__WORK REQUIRED__: Copy out every line below without alteration.

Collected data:
^^^^^^^^

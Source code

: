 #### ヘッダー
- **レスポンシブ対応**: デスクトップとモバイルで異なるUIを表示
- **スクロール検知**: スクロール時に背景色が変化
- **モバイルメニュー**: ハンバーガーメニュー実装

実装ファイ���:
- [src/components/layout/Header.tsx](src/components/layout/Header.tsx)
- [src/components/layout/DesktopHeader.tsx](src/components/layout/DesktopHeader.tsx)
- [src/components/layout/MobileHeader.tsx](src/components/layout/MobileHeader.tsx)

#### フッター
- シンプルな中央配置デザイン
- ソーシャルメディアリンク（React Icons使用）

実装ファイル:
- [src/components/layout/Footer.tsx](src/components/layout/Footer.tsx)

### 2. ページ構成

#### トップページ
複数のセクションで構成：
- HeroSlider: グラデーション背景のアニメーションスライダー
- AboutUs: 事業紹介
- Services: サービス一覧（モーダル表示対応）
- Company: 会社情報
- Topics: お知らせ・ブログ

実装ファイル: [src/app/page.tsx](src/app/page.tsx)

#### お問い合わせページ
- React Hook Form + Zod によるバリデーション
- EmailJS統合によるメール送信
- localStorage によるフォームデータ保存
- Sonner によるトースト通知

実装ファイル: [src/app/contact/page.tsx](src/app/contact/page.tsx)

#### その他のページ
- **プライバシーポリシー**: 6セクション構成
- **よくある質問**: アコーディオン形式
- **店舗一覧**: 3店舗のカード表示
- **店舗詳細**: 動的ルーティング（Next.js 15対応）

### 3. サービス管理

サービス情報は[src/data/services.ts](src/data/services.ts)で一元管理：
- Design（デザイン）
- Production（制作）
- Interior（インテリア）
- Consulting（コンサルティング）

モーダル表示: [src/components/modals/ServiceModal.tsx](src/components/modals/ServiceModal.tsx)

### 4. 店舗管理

^^^^^^^^

__TASK ANSWER__:
Source code

: #### ヘッダー
- **レスポンシブ対応**: デスクトップとモバイルで異なるUIを表示
- **スクロール検知**: スクロール時に背景色が変化
- **モバイルメニュー**: ハンバーガーメニュー実装

実装ファイ���:
- [src/components/layout/Header.tsx](src/components/layout/Header.tsx)
- [src/components/layout/DesktopHeader.tsx](src/components/layout/DesktopHeader.tsx)
- [src/components/layout/MobileHeader.tsx](src/components/layout/MobileHeader.tsx)

#### フッター
- シンプルな中央配置デザイン
- ソーシャルメディアリンク（React Icons使用）

実装ファイル:
- [src/components/layout/Footer.tsx](src/components/layout/Footer.tsx)

### 2. ページ構成

#### トップページ
複数のセクションで構成：
- HeroSlider: グラデーション背景のアニメーションスライダー
- AboutUs: 事業紹介
- Services: サービス一覧（モーダル表示対応）
- Company: 会社情報
- Topics: お知らせ・ブログ

実装ファイル: [src/app/page.tsx](src/app/page.tsx)

#### お問い合わせページ
- React Hook Form + Zod によるバリデーション
- EmailJS統合によるメール送信
- localStorage によるフォームデータ保存
- Sonner によるトースト通知

実装ファイル: [src/app/contact/page.tsx](src/app/contact/page.tsx)

#### その他のページ
- **プライバシーポリシー**: 6セクション構成
- **よくある質問**: アコーディオン形式
- **店舗一覧**: 3店舗のカード表示
- **店舗詳細**: 動的ルーティング（Next.js 15対応）

### 3. サービス管理

サービス情報は[src/data/services.ts](src/data/services.ts)で一元管理：
- Design（デザイン）
- Production（制作）
- Interior（インテリア）
- Consulting（コンサルティング）

モーダル表示: [src/components/modals/ServiceModal.tsx](src/components/modals/ServiceModal.tsx)

### 4. 店舗管理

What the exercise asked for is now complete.